Thursday, October 23, 2014

Indoor Garden

Our house doesn't have a lot of extra space, so I'm always on the lookout for underutilized spots that I can turn into something more practical. One such space I found was very obvious---a courtyard that covers about a fourth of the common space in our home. We use this courtyard when we have friends over for drinks, but other than that, it's pretty much wasted space.

I call it wasted space because a screen door separates it from the living room. That's not much of a hindrance, but for some reason it makes it just that much more effortful to go to.


What I wanted to do was to be able to leave the entryway from the living room to the courtyard open so it can be just one huge space that people can just go in and out of. That's when I decided to (once again) steal an idea from my mother. That's her lanai below:


I too will the open spaces so that I can leave the entryway open without having to worry about bugs, thus:


It took two men two days to get the whole thing done. Just measure the screen you need for every portion, secure to the grills with wire, and there you have it. I sealed everything up with chicken wire for to make it more sturdy--keeps the cats out too.

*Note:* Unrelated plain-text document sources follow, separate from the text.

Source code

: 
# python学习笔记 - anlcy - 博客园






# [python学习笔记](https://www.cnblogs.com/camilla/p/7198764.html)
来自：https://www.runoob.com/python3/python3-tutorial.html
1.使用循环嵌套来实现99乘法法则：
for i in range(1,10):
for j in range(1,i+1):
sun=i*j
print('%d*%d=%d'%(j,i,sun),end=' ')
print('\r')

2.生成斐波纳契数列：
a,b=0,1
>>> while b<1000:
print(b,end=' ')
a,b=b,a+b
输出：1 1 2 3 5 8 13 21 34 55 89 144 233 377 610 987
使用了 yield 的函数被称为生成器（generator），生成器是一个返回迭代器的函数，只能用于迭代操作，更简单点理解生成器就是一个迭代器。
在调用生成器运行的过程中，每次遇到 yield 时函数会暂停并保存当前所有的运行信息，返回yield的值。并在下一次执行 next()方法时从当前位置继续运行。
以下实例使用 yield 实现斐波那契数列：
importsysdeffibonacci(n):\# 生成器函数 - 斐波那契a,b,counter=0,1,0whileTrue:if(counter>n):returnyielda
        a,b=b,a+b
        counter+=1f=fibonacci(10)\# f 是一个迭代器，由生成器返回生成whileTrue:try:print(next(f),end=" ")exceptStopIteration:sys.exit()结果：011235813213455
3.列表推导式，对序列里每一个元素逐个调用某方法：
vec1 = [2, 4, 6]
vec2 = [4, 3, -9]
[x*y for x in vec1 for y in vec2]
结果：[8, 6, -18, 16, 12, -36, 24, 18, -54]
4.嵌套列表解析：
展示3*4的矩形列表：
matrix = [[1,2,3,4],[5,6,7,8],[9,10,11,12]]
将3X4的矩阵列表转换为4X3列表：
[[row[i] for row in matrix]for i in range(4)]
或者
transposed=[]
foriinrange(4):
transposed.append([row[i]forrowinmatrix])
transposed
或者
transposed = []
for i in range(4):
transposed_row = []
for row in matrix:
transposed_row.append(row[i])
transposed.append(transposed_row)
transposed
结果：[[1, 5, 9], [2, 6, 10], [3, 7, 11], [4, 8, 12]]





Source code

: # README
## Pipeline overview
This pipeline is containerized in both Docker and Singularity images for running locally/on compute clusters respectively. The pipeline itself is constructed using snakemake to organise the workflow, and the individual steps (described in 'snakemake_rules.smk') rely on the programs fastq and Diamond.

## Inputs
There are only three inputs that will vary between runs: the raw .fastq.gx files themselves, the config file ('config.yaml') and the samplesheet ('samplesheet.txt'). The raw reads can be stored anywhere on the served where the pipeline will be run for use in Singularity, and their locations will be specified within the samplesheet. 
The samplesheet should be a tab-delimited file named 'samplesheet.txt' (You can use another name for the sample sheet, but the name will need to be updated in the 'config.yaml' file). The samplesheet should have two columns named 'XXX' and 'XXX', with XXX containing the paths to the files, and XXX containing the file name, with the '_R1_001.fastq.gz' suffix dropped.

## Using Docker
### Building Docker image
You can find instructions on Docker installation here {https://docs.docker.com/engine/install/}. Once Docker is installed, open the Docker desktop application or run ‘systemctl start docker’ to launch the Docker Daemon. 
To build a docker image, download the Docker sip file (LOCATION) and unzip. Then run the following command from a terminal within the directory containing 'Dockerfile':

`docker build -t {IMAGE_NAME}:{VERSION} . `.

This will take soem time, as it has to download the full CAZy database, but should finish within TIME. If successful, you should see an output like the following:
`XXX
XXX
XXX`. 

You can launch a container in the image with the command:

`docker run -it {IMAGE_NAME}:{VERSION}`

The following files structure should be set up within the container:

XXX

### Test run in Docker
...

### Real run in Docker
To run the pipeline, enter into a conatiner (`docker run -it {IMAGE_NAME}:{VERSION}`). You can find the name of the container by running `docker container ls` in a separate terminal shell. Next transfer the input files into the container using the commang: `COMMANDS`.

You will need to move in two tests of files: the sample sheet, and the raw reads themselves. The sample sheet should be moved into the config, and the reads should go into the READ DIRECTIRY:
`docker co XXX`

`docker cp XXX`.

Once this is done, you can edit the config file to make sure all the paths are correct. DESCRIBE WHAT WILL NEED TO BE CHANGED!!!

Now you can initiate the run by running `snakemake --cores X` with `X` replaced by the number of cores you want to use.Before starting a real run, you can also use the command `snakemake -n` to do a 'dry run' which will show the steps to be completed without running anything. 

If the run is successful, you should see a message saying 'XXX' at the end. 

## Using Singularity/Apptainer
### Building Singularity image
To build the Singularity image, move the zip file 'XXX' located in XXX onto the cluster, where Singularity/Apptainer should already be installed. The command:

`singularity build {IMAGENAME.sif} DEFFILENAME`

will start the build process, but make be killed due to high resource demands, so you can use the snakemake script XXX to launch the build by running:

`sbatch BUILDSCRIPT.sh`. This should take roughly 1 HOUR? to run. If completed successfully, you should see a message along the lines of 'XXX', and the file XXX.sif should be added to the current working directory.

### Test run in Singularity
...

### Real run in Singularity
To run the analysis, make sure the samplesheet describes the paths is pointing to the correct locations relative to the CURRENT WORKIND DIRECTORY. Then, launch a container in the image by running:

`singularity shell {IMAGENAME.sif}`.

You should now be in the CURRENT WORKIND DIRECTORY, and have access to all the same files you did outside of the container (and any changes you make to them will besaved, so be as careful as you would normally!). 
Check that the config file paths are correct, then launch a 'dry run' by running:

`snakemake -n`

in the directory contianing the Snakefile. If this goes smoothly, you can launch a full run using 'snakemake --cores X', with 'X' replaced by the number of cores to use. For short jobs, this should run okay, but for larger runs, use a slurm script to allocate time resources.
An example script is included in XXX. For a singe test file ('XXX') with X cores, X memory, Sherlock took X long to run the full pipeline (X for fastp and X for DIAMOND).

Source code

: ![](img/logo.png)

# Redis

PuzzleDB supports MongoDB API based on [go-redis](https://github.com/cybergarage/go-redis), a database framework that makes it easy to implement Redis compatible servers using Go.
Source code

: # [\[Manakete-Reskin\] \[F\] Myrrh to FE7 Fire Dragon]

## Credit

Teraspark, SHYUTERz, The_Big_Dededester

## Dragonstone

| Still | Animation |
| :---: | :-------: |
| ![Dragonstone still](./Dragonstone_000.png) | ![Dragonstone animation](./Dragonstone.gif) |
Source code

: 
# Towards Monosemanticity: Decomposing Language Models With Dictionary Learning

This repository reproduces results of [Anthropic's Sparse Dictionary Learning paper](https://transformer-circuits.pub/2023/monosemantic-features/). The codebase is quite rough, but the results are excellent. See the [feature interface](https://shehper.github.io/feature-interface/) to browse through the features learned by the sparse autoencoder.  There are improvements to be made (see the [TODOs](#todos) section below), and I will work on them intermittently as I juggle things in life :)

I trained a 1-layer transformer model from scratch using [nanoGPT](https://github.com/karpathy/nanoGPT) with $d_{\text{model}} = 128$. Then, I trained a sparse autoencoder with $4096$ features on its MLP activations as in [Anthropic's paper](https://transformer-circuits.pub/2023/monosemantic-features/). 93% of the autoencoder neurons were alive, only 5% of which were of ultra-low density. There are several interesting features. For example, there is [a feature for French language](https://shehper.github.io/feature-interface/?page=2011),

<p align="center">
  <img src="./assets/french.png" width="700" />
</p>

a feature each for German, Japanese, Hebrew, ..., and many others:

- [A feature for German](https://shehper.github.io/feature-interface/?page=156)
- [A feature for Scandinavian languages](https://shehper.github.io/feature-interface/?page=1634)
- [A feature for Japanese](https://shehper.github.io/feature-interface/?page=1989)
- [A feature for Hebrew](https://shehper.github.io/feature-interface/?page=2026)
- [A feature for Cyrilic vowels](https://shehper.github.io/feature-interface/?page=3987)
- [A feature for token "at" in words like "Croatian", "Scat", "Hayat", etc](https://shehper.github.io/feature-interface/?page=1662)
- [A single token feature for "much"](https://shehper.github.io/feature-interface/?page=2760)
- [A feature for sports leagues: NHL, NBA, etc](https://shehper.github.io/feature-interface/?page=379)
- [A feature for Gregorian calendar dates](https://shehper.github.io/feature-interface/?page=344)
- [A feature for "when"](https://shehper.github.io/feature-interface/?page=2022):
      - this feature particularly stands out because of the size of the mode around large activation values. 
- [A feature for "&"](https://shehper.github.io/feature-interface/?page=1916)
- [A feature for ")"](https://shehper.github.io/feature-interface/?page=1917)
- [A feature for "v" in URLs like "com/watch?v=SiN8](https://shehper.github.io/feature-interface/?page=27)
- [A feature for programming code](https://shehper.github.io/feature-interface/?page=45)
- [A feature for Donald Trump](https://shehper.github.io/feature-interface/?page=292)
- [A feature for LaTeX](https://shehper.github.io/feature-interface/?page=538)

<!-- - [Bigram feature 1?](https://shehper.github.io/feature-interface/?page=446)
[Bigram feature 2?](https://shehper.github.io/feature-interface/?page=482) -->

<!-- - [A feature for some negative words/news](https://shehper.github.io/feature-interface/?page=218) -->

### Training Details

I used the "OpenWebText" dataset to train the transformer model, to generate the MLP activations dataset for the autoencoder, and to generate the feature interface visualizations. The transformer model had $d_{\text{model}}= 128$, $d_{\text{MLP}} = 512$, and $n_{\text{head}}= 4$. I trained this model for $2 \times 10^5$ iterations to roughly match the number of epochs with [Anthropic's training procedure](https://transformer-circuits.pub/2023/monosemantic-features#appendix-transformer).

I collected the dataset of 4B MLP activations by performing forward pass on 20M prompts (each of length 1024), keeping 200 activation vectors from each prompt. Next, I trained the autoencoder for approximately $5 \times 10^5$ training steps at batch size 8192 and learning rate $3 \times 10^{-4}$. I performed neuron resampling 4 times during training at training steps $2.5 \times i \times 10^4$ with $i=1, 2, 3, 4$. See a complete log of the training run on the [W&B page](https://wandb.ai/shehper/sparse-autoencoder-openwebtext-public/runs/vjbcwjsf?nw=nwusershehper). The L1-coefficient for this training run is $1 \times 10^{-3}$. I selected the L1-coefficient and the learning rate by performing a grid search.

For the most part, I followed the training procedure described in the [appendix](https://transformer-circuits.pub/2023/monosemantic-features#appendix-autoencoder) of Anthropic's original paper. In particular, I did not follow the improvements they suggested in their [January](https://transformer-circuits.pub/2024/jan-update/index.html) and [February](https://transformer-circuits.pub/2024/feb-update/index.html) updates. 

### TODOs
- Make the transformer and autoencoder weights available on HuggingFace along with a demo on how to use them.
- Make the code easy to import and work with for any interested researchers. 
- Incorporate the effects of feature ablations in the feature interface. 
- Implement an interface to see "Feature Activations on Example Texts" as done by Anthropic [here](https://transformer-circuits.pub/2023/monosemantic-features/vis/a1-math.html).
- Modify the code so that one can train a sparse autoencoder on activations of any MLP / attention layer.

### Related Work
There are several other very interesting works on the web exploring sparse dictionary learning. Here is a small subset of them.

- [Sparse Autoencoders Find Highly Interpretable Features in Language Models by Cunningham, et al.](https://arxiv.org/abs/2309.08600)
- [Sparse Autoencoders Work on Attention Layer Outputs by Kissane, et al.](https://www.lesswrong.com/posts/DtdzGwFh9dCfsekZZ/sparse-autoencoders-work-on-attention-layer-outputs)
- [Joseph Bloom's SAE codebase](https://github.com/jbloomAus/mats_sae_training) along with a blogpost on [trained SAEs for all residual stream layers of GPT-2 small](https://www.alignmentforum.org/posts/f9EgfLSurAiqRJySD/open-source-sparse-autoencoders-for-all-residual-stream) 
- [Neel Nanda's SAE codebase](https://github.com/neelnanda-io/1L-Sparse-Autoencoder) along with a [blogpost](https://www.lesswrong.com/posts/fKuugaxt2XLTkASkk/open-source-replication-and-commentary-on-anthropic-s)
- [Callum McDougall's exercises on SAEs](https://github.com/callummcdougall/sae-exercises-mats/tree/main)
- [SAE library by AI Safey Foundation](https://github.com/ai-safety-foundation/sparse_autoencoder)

Now the kids have twice as much space to run around in, and there are more options for me and my husband if we want some quiet space to read, work, or just unwind. Being able to leave the screen door open makes a big difference in terms of ventilation and coolness.

Sunday, October 19, 2014

Glass-Bottle Garden Lighting

When it comes to homemaking (among other things), my hands-down hero is my mother. She can do everything, and she does everything well. So while some women are saying they don't want to turn into their mothers, I'm saying there's no one else I'd rather be like.

Recently she came across the idea of using old bottles as accessories for garden lighting. Of course, it turned out looking fabulous.

She placed it in strategic parts of the garden, so it looks like accent lighting, soft to the eyes.

The glass scatters the light very well and can illuminate even the darkest night. Mom used 1-watt and 3-watt LED bulbs for her setup, which are expensive per piece but cost-effective in the long run.

She installed these just in time for Christmas, so no more spending for Christmas lights that have to be replaced every year.

Some tips if you want to work on the same glass bottle lighting installation:

1) Don't attempt to cut the glass yourself if you don't have the tools for it. There are people who do this for a decent price, and they sand the bottles too so you won't have to.

2) Some bottles break in the process of cutting, so it is best to have more than you think you need.

3) Use bulbs in 1 to 3 watts to save on energy.

4) Don't use bottles that are too narrow since the lighting mechanism might not fit inside them.

5) Unless you're an electrician, get a professional to work on the lighting setup for you. A lot of accident can be avoided this way.

6) Before you do anything, make sure you know where the power source to which this lighting setup will be connected is located.

7) Conceal the wires as much as you can.

I intend to do the same project on my tree at home. Watch out for pictures when I finally get to it!